First Lady of Belarus
- Current
- Assumed role 20 July 1994
- President: Alexander Lukashenko
- Preceded by: Role established

Personal details
- Born: Galina Rodionovna Zhelnerovich 1 January 1955 (age 71) Ryzhkovichi, Byelorussian SSR, Soviet Union
- Spouse: Alexander Lukashenko ​ ​(m. 1975)​
- Children: Viktor; Dmitry;
- Relatives: Nikolai Lukashenko (stepson)
- Education: Mogilev State Pedagogical Institute (now Mogilev State A. Kuleshov University)

= Galina Lukashenko =

First Lady of Belarus since 1994

Galina Rodionovna Lukashenko (Note: Галіна Радзівонаўна Лукашэнка, Галіна Радыёнаўна Лукашэнка, Галина Родионовна Лукашенко) ( Zhelnerovich, (Note: Желнерович, Жаўняровіч) born 1 January 1955) is the First Lady of Belarus since 1994 as the wife of President Alexander Lukashenko.

==Biography==
She was born on 1 January 1955 in the family of Rodion Georgievich Zhelnerovich (1928-1983) from Brest and Elena Fedorovna Zhelnerovich (1929-2019) from Slutsk. She met Alexander Lukashenko while still in high school in the village of Ryzhkovichi, and married him in 1975, upon graduation from the Mogilev State Pedagogical Institute (now Mogilev State A. Kuleshov University).
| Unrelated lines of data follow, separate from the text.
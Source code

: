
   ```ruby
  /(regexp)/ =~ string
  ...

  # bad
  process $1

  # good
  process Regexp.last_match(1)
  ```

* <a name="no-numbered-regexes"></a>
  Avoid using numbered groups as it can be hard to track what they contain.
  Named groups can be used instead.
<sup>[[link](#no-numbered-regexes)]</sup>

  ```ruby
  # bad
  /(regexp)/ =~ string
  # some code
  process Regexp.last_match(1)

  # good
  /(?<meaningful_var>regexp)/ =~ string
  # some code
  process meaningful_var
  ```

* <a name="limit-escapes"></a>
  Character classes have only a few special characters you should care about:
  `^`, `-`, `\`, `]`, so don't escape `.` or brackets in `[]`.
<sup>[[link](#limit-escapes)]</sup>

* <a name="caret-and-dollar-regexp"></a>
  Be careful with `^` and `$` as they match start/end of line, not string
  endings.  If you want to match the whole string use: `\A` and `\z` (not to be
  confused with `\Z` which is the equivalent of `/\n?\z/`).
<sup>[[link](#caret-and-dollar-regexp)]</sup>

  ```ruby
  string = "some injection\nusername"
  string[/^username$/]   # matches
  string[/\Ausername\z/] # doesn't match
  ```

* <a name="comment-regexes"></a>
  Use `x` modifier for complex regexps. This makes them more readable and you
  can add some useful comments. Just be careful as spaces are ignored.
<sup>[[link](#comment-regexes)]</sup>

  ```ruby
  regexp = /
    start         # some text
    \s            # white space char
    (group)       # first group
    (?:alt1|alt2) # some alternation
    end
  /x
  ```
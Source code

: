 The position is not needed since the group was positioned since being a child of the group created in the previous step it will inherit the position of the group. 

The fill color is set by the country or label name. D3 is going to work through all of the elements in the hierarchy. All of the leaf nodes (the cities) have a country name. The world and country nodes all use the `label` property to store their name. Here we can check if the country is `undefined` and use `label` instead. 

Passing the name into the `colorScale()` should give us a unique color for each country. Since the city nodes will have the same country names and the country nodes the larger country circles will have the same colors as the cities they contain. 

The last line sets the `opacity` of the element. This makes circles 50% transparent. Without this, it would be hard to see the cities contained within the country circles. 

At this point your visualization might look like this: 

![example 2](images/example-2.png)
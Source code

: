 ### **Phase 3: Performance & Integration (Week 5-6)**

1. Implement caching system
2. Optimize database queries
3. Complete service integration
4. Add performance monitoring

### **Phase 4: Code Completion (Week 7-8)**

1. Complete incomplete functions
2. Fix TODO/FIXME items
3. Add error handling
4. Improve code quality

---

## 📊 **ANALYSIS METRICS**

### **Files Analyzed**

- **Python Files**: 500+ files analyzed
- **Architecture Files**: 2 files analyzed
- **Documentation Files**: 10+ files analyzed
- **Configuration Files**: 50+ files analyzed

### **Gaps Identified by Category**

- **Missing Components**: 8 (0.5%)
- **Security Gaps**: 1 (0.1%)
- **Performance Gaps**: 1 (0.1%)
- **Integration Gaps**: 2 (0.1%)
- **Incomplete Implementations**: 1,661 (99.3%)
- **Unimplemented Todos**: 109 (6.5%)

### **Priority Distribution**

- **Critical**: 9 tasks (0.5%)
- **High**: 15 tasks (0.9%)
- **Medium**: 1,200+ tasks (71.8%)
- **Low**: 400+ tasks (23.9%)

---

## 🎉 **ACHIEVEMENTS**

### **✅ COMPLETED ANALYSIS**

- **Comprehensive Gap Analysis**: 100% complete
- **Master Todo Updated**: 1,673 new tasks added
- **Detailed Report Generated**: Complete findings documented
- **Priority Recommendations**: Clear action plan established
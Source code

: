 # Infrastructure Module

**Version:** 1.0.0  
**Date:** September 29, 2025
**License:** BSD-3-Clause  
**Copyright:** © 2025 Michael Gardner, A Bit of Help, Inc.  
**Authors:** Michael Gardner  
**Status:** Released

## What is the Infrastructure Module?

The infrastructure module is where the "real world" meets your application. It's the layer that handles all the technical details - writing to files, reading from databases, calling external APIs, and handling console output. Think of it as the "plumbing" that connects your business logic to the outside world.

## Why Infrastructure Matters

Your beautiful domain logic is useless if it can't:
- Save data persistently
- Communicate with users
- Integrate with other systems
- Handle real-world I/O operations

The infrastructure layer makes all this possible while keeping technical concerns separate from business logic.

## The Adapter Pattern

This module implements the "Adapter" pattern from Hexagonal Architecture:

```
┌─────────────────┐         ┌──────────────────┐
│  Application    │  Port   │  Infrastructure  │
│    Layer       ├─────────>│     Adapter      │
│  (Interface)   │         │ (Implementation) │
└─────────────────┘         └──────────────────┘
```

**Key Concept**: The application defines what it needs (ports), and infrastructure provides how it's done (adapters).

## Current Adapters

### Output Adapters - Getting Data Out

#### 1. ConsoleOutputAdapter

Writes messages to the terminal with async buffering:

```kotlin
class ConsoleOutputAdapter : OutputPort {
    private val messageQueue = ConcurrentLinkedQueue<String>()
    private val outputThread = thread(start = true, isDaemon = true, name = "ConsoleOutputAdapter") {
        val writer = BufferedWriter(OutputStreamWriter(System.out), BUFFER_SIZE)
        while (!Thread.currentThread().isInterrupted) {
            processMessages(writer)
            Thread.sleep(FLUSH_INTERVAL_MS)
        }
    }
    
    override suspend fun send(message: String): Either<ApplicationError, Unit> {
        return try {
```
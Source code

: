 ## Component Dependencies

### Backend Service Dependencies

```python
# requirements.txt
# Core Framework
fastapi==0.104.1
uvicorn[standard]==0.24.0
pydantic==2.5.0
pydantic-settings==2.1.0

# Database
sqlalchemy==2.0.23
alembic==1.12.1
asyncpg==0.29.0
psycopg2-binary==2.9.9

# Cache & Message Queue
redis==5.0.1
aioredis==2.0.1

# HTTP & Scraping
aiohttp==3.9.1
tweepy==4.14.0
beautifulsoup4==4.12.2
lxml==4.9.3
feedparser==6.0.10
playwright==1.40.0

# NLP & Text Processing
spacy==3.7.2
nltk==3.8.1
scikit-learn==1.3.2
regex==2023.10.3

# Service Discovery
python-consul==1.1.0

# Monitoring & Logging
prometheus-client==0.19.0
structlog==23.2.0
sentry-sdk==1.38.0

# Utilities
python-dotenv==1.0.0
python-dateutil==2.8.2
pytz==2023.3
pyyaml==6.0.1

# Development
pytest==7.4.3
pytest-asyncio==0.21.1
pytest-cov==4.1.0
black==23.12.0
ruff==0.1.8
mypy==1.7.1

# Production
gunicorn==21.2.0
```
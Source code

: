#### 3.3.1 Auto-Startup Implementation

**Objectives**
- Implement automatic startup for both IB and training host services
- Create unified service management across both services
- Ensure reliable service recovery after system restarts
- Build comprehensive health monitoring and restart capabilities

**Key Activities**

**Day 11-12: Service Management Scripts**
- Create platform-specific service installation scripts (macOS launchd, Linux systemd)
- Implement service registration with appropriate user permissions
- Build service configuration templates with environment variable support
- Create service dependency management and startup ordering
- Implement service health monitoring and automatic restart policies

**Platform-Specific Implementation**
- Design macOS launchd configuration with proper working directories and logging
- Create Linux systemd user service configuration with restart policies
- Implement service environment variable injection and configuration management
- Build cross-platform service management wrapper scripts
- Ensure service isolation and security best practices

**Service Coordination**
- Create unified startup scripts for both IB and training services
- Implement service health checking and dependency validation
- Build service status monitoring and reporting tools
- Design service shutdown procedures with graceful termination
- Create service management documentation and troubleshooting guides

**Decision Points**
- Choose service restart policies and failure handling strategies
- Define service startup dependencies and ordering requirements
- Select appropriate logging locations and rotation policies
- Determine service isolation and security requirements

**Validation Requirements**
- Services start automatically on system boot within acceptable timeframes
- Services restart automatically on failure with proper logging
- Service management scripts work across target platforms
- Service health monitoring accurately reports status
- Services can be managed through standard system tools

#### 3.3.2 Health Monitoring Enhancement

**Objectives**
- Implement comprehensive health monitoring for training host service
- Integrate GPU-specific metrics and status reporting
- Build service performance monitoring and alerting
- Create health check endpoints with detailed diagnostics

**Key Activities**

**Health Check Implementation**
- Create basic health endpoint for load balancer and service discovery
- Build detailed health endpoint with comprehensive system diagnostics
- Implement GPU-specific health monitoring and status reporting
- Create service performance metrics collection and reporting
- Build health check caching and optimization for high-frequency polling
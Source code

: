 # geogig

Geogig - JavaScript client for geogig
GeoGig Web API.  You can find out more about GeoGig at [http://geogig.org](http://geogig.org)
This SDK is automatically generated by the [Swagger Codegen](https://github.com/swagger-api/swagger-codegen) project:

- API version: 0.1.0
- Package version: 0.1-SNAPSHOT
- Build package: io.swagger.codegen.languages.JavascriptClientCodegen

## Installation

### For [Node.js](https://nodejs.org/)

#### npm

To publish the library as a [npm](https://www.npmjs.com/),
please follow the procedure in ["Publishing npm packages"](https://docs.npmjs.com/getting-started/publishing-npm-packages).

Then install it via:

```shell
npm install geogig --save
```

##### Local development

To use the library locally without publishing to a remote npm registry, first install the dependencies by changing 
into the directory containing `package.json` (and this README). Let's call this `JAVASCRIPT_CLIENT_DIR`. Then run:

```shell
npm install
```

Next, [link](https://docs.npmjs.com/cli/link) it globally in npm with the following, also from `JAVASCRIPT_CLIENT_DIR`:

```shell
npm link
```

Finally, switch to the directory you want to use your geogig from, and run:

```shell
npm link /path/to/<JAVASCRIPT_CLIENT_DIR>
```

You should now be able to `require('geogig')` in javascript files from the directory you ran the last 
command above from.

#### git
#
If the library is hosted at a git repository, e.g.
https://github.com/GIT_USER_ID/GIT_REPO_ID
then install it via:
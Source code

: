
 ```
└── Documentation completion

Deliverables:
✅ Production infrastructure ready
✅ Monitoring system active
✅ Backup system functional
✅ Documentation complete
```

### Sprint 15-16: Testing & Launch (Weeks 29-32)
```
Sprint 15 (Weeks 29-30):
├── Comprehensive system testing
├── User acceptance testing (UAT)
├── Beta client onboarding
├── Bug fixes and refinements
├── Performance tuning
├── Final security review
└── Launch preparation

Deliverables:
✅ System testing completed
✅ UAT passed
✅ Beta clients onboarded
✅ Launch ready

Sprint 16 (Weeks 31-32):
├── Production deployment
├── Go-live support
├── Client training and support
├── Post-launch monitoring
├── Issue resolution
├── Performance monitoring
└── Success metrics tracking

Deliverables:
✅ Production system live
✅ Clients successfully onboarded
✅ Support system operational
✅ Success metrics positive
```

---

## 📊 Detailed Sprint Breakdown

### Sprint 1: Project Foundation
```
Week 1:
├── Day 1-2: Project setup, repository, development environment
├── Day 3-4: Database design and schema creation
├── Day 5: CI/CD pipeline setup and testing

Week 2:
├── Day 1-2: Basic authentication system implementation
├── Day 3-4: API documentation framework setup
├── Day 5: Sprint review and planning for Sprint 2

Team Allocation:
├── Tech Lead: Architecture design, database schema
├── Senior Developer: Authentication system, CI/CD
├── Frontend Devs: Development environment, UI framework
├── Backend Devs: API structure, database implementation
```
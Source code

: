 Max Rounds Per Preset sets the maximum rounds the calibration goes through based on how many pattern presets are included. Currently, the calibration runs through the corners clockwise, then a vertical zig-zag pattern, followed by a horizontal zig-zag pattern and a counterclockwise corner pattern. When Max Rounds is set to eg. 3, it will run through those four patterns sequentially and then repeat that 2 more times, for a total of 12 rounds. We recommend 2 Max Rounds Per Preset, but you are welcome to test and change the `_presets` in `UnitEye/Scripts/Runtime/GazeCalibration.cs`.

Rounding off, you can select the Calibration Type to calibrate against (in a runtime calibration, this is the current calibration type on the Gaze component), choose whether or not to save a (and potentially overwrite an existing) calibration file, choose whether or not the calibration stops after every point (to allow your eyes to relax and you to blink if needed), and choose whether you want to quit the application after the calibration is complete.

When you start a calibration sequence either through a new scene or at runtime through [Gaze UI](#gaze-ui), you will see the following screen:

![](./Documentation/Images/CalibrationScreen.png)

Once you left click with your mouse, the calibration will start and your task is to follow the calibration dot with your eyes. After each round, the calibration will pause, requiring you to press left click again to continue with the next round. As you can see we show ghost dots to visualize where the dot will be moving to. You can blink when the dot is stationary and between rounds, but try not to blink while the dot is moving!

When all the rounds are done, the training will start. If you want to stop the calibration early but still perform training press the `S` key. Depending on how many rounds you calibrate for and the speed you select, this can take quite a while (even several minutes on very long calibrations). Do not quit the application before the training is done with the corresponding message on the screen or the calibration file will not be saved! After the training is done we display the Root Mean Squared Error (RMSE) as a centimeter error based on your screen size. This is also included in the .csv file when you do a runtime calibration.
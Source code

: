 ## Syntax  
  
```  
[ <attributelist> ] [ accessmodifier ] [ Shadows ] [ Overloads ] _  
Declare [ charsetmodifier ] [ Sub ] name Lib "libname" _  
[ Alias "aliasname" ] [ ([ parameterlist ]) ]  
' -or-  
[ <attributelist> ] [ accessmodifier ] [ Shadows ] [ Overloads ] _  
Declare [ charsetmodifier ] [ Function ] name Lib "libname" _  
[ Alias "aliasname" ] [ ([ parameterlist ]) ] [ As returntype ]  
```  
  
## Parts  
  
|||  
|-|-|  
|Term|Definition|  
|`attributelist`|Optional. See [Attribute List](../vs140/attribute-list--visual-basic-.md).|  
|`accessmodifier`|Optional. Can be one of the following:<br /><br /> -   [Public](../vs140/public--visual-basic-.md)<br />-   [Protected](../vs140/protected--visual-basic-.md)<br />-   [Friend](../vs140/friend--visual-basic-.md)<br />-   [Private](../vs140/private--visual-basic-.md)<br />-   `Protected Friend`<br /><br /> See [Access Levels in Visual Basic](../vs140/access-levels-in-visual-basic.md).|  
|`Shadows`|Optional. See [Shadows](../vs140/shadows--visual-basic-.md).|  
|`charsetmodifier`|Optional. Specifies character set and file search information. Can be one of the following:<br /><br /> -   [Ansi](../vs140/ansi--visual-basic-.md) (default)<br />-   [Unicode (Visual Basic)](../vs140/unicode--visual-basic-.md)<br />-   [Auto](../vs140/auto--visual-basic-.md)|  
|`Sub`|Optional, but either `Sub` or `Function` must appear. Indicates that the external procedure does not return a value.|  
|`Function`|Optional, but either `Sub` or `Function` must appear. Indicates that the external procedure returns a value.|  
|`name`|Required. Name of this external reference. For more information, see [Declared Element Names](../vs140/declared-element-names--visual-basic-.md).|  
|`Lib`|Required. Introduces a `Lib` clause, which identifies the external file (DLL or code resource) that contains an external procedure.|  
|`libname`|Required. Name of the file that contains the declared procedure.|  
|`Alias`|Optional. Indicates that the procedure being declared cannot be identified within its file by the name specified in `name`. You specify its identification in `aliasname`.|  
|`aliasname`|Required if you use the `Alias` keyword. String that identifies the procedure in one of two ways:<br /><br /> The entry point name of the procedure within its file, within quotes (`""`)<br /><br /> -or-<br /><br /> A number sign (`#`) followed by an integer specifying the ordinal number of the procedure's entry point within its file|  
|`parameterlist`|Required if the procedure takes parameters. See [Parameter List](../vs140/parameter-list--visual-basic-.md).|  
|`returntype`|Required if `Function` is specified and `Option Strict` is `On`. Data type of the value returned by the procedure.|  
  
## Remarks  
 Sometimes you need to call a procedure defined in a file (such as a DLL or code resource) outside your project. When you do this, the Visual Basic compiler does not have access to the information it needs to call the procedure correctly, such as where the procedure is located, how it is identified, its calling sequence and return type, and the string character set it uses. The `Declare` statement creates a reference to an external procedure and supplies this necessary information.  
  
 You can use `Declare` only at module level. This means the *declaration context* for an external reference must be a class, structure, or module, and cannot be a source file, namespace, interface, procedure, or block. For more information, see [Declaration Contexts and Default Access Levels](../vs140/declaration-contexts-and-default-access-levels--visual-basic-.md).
She did not move with her husband to Minsk at the beginning of his presidential career, instead remaining in Shklow. She does not accompany her husband at public events and has rarely been seen with him. The last time when the couple was seen together was the year Lukashenko was elected, on a state visit to Israel.

Lukashenko and her husband are reportedly separated, and she is not the mother of Nikolai Lukashenko, born in 2004.

In 2022, after Russia, a close Belarusian ally, invaded Ukraine, Lukashenko was added to the sanctioned persons list of the United States, Australia, New Zealand and Ukraine. In 2025, she was added to the sanctioned persons list of Canada.